■ **Task brief**
Copy out each line of the data below in which "begin" appears.

** Dataset entries follows **

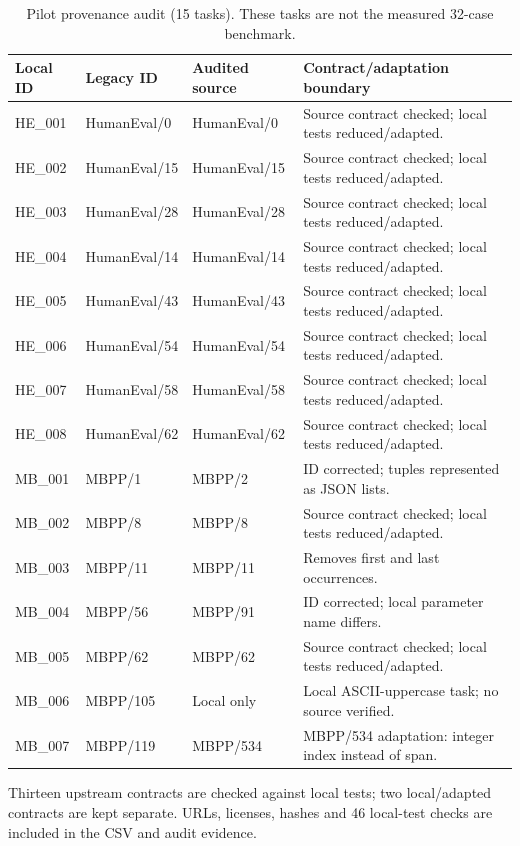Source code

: \begin{table}[t]
\centering
\caption{Pilot provenance audit (15 tasks). These tasks are not the measured 32-case benchmark.}
\label{tab:dataset_catalog}
\footnotesize
\begin{tabularx}{\textwidth}{@{}lllX@{}}
\toprule
Local ID & Legacy ID & Audited source & Contract/adaptation boundary \\ \midrule
HE\_001 & HumanEval/0 & HumanEval/0 & Source contract checked; local tests reduced/adapted. \\
HE\_002 & HumanEval/15 & HumanEval/15 & Source contract checked; local tests reduced/adapted. \\
HE\_003 & HumanEval/28 & HumanEval/28 & Source contract checked; local tests reduced/adapted. \\
HE\_004 & HumanEval/14 & HumanEval/14 & Source contract checked; local tests reduced/adapted. \\
HE\_005 & HumanEval/43 & HumanEval/43 & Source contract checked; local tests reduced/adapted. \\
HE\_006 & HumanEval/54 & HumanEval/54 & Source contract checked; local tests reduced/adapted. \\
HE\_007 & HumanEval/58 & HumanEval/58 & Source contract checked; local tests reduced/adapted. \\
HE\_008 & HumanEval/62 & HumanEval/62 & Source contract checked; local tests reduced/adapted. \\
MB\_001 & MBPP/1 & MBPP/2 & ID corrected; tuples represented as JSON lists. \\
MB\_002 & MBPP/8 & MBPP/8 & Source contract checked; local tests reduced/adapted. \\
MB\_003 & MBPP/11 & MBPP/11 & Removes first and last occurrences. \\
MB\_004 & MBPP/56 & MBPP/91 & ID corrected; local parameter name differs. \\
MB\_005 & MBPP/62 & MBPP/62 & Source contract checked; local tests reduced/adapted. \\
MB\_006 & MBPP/105 & Local only & Local ASCII-uppercase task; no source verified. \\
MB\_007 & MBPP/119 & MBPP/534 & MBPP/534 adaptation: integer index instead of span. \\
\bottomrule
\end{tabularx}
\par\smallskip Thirteen upstream contracts are checked against local tests; two local/adapted contracts are kept separate. URLs, licenses, hashes and 46 local-test checks are included in the CSV and audit evidence.
\end{table}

** End of Dataset entries **

■ **Written response**
: \begin{table}[t]
\begin{tabularx}{\textwidth}{@{}lllX@{}}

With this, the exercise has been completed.